Reading #1 – Alan D. DeSantis, “Selling the American dream myth to black southerners: The Chicago defender and the great migration of 1915-1919,” June 6, 2009, Pg. 474-511

(Response 2 out of 5)

“… No rhetorical text was more pervasive, more overtly dedicated to encouraging the mass exodus of blacks out of the south, or more fervent in its promotion of northern virtues than was the black, weekly newspaper, the Chicago Defender.” (DeSantis, 476-477)

The Reconstruction Era had ended by 1877 and many promises from the time period still hadn’t materialized decades later. By 1915, done waiting for the proposals of yesteryear,  nearly 10% of the South’s African American population fled North-bound.  As a result, between 1910 and 1920, New York’s black population grew 66%, Chicago’s black contingency grew 148%, and Detroit’s small black community mushroomed to an almost unbelievable 611% increase.
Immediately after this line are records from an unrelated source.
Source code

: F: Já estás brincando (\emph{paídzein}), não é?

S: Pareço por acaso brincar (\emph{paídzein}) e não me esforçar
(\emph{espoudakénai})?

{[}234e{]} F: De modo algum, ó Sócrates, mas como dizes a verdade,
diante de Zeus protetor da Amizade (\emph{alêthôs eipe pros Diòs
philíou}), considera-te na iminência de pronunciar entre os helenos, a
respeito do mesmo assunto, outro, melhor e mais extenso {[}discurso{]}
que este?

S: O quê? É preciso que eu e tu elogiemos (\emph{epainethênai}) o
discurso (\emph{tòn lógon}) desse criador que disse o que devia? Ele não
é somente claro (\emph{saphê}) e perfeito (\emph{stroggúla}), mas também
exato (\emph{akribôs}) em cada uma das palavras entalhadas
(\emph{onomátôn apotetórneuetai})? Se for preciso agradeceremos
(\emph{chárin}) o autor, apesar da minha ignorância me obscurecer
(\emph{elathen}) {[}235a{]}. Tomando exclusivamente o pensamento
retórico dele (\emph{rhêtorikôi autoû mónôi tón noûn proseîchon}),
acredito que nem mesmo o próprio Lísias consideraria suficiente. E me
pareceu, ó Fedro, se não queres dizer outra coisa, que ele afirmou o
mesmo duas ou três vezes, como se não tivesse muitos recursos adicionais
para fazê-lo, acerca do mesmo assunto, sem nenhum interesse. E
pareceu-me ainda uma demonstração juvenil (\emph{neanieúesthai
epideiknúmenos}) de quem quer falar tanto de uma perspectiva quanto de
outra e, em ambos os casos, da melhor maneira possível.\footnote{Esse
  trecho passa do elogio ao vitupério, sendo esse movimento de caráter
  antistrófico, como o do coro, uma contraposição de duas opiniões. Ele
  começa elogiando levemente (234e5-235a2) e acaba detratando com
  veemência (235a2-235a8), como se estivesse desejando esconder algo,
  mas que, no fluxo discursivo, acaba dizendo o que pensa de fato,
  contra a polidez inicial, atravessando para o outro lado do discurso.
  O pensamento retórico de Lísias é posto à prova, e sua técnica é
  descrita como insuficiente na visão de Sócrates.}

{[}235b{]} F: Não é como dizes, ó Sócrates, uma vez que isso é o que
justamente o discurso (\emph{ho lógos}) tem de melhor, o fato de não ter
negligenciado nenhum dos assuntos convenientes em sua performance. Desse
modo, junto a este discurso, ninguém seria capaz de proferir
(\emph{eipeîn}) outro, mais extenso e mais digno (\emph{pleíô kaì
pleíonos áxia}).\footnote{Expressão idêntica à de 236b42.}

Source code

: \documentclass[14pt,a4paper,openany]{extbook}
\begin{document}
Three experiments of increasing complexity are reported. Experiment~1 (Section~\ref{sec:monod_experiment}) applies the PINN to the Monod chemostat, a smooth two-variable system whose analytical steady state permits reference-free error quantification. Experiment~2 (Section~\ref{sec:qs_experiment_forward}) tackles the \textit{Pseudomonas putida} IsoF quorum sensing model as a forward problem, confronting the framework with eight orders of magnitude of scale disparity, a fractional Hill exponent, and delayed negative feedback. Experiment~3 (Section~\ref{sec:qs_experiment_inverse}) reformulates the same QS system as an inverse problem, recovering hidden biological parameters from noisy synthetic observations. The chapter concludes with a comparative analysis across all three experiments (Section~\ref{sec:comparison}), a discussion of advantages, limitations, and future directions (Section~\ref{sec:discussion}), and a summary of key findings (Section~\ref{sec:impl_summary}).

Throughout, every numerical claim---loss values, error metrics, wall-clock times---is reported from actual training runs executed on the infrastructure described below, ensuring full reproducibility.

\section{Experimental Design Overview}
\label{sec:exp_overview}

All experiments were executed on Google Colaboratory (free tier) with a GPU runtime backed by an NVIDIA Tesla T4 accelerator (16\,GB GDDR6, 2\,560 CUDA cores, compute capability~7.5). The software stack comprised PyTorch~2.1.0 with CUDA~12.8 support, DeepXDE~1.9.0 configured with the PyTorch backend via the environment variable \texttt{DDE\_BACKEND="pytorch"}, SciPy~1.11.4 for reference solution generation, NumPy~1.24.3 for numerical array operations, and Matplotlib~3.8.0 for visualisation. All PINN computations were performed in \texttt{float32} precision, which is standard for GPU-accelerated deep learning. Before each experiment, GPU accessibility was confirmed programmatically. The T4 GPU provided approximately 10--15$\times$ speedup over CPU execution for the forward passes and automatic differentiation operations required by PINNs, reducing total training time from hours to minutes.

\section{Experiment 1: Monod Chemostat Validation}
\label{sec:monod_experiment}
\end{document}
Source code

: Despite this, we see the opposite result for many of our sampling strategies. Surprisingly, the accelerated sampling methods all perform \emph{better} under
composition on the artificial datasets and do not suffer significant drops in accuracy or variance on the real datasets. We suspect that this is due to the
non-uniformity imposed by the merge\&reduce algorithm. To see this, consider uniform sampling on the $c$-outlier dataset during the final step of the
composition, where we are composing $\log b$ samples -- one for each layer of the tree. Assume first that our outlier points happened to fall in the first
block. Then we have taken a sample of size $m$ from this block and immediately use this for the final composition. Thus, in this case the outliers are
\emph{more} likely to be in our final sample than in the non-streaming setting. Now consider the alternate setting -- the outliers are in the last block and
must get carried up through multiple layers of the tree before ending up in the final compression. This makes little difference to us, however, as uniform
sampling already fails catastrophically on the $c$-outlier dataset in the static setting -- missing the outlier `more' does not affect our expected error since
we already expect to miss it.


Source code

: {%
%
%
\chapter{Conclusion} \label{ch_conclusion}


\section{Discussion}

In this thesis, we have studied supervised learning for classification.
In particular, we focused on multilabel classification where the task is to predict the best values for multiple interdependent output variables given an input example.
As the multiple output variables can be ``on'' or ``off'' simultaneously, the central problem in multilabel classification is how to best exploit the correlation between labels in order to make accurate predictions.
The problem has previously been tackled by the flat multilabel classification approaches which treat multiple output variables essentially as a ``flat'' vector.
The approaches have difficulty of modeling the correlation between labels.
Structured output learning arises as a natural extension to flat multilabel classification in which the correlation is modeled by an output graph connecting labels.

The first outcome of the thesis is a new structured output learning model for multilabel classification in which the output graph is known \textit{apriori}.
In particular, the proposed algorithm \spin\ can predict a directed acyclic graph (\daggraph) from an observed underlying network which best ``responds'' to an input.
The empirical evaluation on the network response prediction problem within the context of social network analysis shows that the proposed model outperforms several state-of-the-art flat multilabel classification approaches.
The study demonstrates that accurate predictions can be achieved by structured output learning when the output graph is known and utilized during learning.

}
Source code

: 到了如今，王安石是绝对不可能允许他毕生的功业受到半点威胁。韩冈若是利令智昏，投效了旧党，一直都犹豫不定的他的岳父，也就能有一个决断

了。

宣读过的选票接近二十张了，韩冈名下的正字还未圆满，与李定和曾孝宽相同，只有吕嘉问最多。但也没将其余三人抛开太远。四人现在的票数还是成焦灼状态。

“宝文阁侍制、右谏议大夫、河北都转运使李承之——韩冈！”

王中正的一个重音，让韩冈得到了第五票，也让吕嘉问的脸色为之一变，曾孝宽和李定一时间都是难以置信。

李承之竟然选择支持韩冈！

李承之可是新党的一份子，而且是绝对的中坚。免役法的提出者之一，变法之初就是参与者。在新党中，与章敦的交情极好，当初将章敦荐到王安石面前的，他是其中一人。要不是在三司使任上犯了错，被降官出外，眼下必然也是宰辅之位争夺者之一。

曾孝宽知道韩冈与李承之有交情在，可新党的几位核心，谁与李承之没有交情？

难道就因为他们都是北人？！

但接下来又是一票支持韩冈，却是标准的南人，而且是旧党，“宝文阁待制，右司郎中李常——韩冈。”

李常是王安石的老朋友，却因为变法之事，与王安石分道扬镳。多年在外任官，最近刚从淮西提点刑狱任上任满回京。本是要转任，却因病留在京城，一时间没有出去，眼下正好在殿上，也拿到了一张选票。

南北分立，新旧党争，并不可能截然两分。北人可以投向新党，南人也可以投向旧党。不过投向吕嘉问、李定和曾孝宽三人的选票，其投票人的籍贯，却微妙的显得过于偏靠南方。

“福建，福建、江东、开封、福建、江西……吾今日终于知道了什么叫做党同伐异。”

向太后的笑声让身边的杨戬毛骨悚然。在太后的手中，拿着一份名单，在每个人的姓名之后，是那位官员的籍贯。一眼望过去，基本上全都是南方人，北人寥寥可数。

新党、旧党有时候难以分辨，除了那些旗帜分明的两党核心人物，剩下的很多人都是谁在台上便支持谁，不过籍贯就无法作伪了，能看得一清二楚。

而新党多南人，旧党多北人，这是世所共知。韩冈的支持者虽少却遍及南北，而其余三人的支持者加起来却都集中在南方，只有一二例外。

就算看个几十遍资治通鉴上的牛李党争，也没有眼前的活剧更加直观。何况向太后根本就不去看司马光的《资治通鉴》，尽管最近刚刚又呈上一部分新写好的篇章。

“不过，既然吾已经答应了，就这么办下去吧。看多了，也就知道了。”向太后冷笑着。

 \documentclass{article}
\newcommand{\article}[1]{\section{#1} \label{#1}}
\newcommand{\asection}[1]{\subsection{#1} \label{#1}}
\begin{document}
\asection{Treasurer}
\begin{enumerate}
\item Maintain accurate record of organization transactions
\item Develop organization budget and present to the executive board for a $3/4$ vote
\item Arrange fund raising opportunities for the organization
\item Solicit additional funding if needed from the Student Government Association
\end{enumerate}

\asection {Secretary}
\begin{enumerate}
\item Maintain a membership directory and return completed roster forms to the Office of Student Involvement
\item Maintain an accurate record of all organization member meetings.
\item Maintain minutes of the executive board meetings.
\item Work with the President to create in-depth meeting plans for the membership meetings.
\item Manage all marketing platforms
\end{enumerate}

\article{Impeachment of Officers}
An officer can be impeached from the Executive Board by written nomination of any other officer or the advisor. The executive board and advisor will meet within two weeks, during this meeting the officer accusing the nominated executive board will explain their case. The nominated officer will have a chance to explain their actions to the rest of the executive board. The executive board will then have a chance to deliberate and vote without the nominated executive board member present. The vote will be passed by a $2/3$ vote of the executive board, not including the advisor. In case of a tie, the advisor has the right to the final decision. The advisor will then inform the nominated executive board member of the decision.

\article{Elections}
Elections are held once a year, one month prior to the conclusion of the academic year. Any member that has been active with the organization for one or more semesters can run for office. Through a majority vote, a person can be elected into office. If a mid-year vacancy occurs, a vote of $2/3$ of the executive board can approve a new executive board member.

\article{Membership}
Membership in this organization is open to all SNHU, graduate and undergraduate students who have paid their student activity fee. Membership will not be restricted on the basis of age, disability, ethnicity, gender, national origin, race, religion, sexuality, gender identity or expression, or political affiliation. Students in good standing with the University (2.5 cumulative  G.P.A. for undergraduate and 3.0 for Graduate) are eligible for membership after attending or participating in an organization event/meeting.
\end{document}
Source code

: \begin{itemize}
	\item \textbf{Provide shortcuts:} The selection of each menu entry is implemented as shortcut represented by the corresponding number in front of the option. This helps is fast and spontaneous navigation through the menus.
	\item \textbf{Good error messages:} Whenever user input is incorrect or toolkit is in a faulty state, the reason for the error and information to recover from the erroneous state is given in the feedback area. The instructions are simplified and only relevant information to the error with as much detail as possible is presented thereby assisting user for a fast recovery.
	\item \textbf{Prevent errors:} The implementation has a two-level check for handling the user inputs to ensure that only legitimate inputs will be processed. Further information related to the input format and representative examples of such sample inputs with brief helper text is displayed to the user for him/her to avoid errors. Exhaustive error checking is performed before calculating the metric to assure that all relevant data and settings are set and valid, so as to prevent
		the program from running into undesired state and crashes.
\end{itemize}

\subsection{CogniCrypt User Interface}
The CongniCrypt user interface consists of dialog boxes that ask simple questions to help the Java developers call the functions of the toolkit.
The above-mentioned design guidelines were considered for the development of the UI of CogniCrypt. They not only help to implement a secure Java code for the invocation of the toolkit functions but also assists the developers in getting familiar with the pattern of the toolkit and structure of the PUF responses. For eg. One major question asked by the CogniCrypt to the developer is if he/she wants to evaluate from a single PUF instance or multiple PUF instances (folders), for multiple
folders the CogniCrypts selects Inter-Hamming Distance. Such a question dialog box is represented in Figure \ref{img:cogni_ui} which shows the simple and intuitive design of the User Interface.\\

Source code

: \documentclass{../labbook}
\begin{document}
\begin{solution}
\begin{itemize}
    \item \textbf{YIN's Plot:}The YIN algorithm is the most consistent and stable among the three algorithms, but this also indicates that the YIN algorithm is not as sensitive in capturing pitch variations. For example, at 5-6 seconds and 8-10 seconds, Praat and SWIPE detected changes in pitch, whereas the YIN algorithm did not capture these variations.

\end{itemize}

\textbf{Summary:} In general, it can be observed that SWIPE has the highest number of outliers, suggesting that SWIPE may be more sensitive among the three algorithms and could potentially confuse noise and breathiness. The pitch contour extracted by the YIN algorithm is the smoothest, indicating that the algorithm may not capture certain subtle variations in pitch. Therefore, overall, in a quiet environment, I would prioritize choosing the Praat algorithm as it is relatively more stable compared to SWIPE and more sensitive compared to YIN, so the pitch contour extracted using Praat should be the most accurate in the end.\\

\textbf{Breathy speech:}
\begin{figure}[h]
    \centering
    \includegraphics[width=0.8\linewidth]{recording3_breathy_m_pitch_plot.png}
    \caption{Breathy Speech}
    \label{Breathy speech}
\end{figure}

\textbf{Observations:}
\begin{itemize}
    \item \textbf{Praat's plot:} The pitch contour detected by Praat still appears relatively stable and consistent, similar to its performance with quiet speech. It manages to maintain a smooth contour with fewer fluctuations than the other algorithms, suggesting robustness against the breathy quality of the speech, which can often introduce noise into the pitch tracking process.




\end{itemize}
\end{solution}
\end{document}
This mass movement north would later be labeled as the “Great Migration”.

When asked what were the motivating factors behind the “Great Migration” there seems to be a lot of self-evident answers.  The first being the prospect of better economic opportunities. It’s no secret that being Black up north, during the early 20th century, afforded you things you’d be lucky to find back South, like fair pay, increased employment options, and fair distribution of property.  Finding jobs, buying food and securing shelter, was simply easier once out of the South.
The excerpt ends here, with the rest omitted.